Ingredients of an All-Natural EggThis article from io9, “What if natural products came with a list of ingredients?,” has been lighting up my Facebook news feed for the past couple of days. A chemistry teacher in Australia put together a few infographics that show just how dazzlingly complex natural, whole foods are. Once you spell out all the chemical constituents, a piece of food as simple as an egg, for instance, is just as loaded with big words that most people don’t understand as any package of processed, preserved, enriched industrial foodlike substance you’ll find taking up most of the space on supermarket shelves.

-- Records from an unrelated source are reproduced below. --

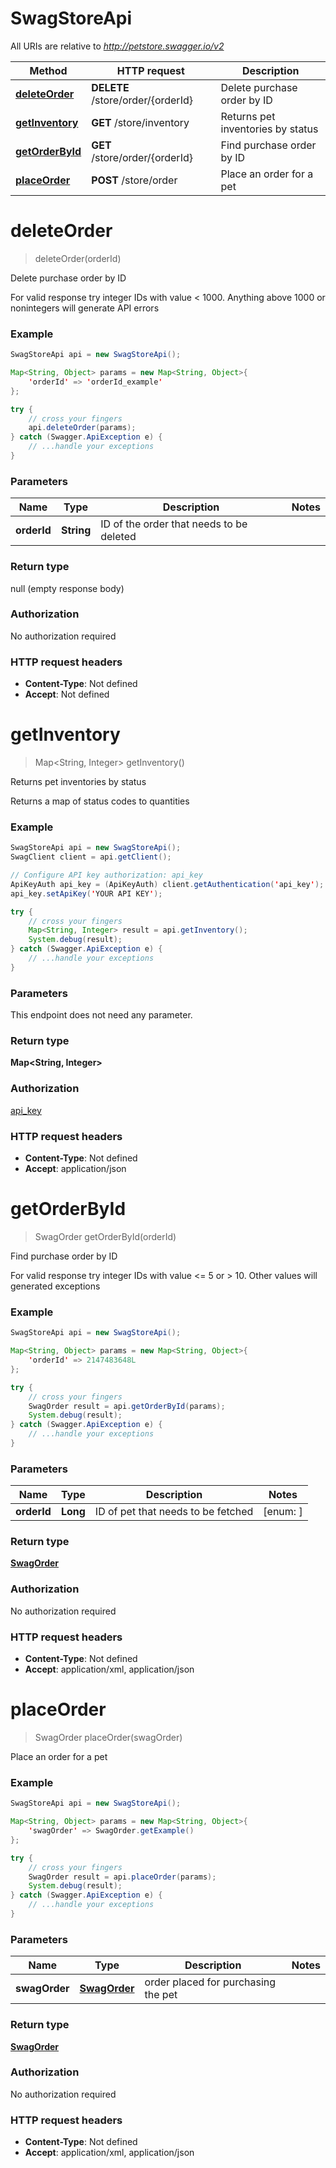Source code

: # SwagStoreApi

All URIs are relative to *http://petstore.swagger.io/v2*

Method | HTTP request | Description
------------- | ------------- | -------------
[**deleteOrder**](SwagStoreApi.md#deleteOrder) | **DELETE** /store/order/{orderId} | Delete purchase order by ID
[**getInventory**](SwagStoreApi.md#getInventory) | **GET** /store/inventory | Returns pet inventories by status
[**getOrderById**](SwagStoreApi.md#getOrderById) | **GET** /store/order/{orderId} | Find purchase order by ID
[**placeOrder**](SwagStoreApi.md#placeOrder) | **POST** /store/order | Place an order for a pet


<a name="deleteOrder"></a>
# **deleteOrder**
> deleteOrder(orderId)

Delete purchase order by ID

For valid response try integer IDs with value &lt; 1000. Anything above 1000 or nonintegers will generate API errors

### Example
```java
SwagStoreApi api = new SwagStoreApi();

Map<String, Object> params = new Map<String, Object>{
    'orderId' => 'orderId_example'
};

try {
    // cross your fingers
    api.deleteOrder(params);
} catch (Swagger.ApiException e) {
    // ...handle your exceptions
}
```

### Parameters

Name | Type | Description  | Notes
------------- | ------------- | ------------- | -------------
 **orderId** | **String**| ID of the order that needs to be deleted |

### Return type

null (empty response body)

### Authorization

No authorization required

### HTTP request headers

 - **Content-Type**: Not defined
 - **Accept**: Not defined

<a name="getInventory"></a>
# **getInventory**
> Map&lt;String, Integer&gt; getInventory()

Returns pet inventories by status

Returns a map of status codes to quantities

### Example
```java
SwagStoreApi api = new SwagStoreApi();
SwagClient client = api.getClient();

// Configure API key authorization: api_key
ApiKeyAuth api_key = (ApiKeyAuth) client.getAuthentication('api_key');
api_key.setApiKey('YOUR API KEY');

try {
    // cross your fingers
    Map<String, Integer> result = api.getInventory();
    System.debug(result);
} catch (Swagger.ApiException e) {
    // ...handle your exceptions
}
```

### Parameters
This endpoint does not need any parameter.

### Return type

**Map&lt;String, Integer&gt;**

### Authorization

[api_key](../README.md#api_key)

### HTTP request headers

 - **Content-Type**: Not defined
 - **Accept**: application/json

<a name="getOrderById"></a>
# **getOrderById**
> SwagOrder getOrderById(orderId)

Find purchase order by ID

For valid response try integer IDs with value &lt;&#x3D; 5 or &gt; 10. Other values will generated exceptions

### Example
```java
SwagStoreApi api = new SwagStoreApi();

Map<String, Object> params = new Map<String, Object>{
    'orderId' => 2147483648L
};

try {
    // cross your fingers
    SwagOrder result = api.getOrderById(params);
    System.debug(result);
} catch (Swagger.ApiException e) {
    // ...handle your exceptions
}
```

### Parameters

Name | Type | Description  | Notes
------------- | ------------- | ------------- | -------------
 **orderId** | **Long**| ID of pet that needs to be fetched | [enum: ]

### Return type

[**SwagOrder**](SwagOrder.md)

### Authorization

No authorization required

### HTTP request headers

 - **Content-Type**: Not defined
 - **Accept**: application/xml, application/json

<a name="placeOrder"></a>
# **placeOrder**
> SwagOrder placeOrder(swagOrder)

Place an order for a pet

### Example
```java
SwagStoreApi api = new SwagStoreApi();

Map<String, Object> params = new Map<String, Object>{
    'swagOrder' => SwagOrder.getExample()
};

try {
    // cross your fingers
    SwagOrder result = api.placeOrder(params);
    System.debug(result);
} catch (Swagger.ApiException e) {
    // ...handle your exceptions
}
```

### Parameters

Name | Type | Description  | Notes
------------- | ------------- | ------------- | -------------
 **swagOrder** | [**SwagOrder**](SwagOrder.md)| order placed for purchasing the pet |

### Return type

[**SwagOrder**](SwagOrder.md)

### Authorization

No authorization required

### HTTP request headers

 - **Content-Type**: Not defined
 - **Accept**: application/xml, application/json

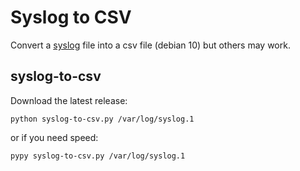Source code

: # Syslog to CSV
Convert a [syslog](https://tools.ietf.org/html/rfc5424) file into a csv file (debian 10) but others may work.

## syslog-to-csv
Download the latest release:

```
python syslog-to-csv.py /var/log/syslog.1
```
or if you need speed:

```
pypy syslog-to-csv.py /var/log/syslog.1
```
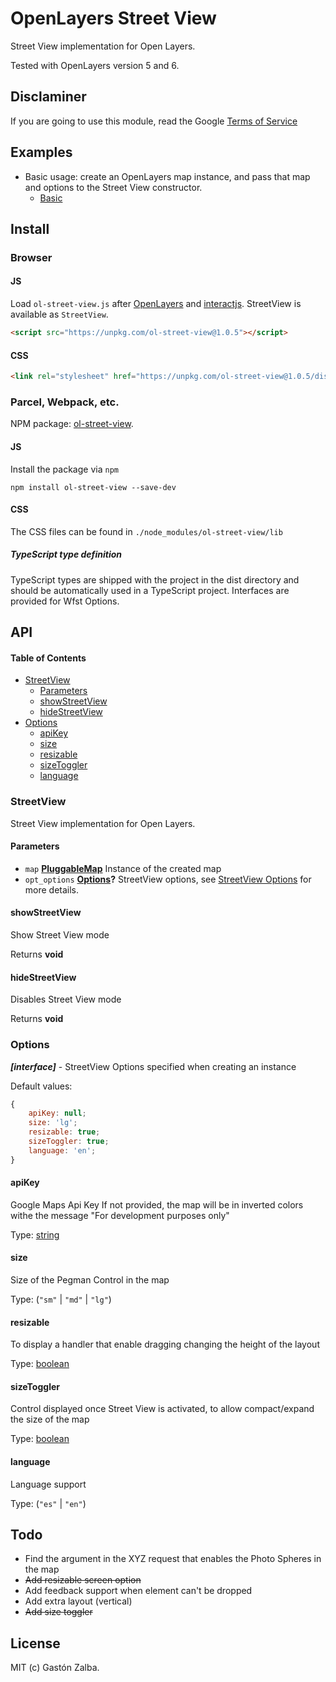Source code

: # OpenLayers Street View

Street View implementation for Open Layers.

Tested with OpenLayers version 5 and 6.

## Disclaminer

If you are going to use this module, read the Google [Terms of Service](https://www.google.com/help/terms_maps/)

## Examples

-   Basic usage: create an OpenLayers map instance, and pass that map and options to the Street View constructor.
    -   [Basic](https://raw.githack.com/GastonZalba/ol-street-view/v1.0.5/examples/basic.html)

## Install

### Browser

#### JS

Load `ol-street-view.js` after [OpenLayers](https://www.npmjs.com/package/ol) and [interactjs](https://www.npmjs.com/package/interactjs). StreetView is available as `StreetView`.

```HTML
<script src="https://unpkg.com/ol-street-view@1.0.5"></script>
```

#### CSS

```HTML
<link rel="stylesheet" href="https://unpkg.com/ol-street-view@1.0.5/dist/css/ol-street-view.min.css" />
```

### Parcel, Webpack, etc.

NPM package: [ol-street-view](https://www.npmjs.com/package/ol-street-view).

#### JS

Install the package via `npm`

    npm install ol-street-view --save-dev

#### CSS

The CSS files can be found in `./node_modules/ol-street-view/lib`

##### TypeScript type definition

TypeScript types are shipped with the project in the dist directory and should be automatically used in a TypeScript project. Interfaces are provided for Wfst Options.

## API

<!-- Generated by documentation.js. Update this documentation by updating the source code. -->

#### Table of Contents

-   [StreetView](#streetview)
    -   [Parameters](#parameters)
    -   [showStreetView](#showstreetview)
    -   [hideStreetView](#hidestreetview)
-   [Options](#options)
    -   [apiKey](#apikey)
    -   [size](#size)
    -   [resizable](#resizable)
    -   [sizeToggler](#sizetoggler)
    -   [language](#language)

### StreetView

Street View implementation for Open Layers.

#### Parameters

-   `map` **[PluggableMap](https://openlayers.org/en/latest/apidoc/module-ol_PluggableMap-PluggableMap.html)** Instance of the created map
-   `opt_options` **[Options](#options)?** StreetView options, see [StreetView Options](#options) for more details.

#### showStreetView

Show Street View mode

Returns **void**

#### hideStreetView

Disables Street View mode

Returns **void**

### Options

**_[interface]_** - StreetView Options specified when creating an instance

Default values:

```javascript
{
    apiKey: null;
    size: 'lg';
    resizable: true;
    sizeToggler: true;
    language: 'en';
}
```

#### apiKey

Google Maps Api Key
If not provided, the map will be in inverted colors withe the message "For development purposes only"

Type: [string](https://developer.mozilla.org/docs/Web/JavaScript/Reference/Global_Objects/String)

#### size

Size of the Pegman Control in the map

Type: (`"sm"` \| `"md"` \| `"lg"`)

#### resizable

To display a handler that enable dragging changing the height of the layout

Type: [boolean](https://developer.mozilla.org/docs/Web/JavaScript/Reference/Global_Objects/Boolean)

#### sizeToggler

Control displayed once Street View is activated, to allow compact/expand the size of the map

Type: [boolean](https://developer.mozilla.org/docs/Web/JavaScript/Reference/Global_Objects/Boolean)

#### language

Language support

Type: (`"es"` \| `"en"`)

## Todo
-   Find the argument in the XYZ request that enables the Photo Spheres in the map
-   ~~Add resizable screen option~~
-   Add feedback support when element can't be dropped
-   Add extra layout (vertical)
-   ~~Add size toggler~~

## License

MIT (c) Gastón Zalba.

I haven’t checked to be sure his lists of chemical ingredients are correct, but the idea itself is certainly true. Whole food contains multitudes. Still, these images seem to have been created with the connotation that, hey, if natural food is so complex, quit worrying so much about what you eat! Calm down, it’s all chemicals anyway. And this is exactly the opposite of the lesson that people should draw from these images.

As with pretty much everything else in life, when it comes to chemicals, context makes all the difference. The whole foods “movement,” if you can call it that, certainly has its share of credulous, panic-stricken people, but the vast majority of those who try to avoid the industrial food supply aren’t worried about chemicals full stop, they’re worried about particular chemicals, in particular amounts, in particular contexts.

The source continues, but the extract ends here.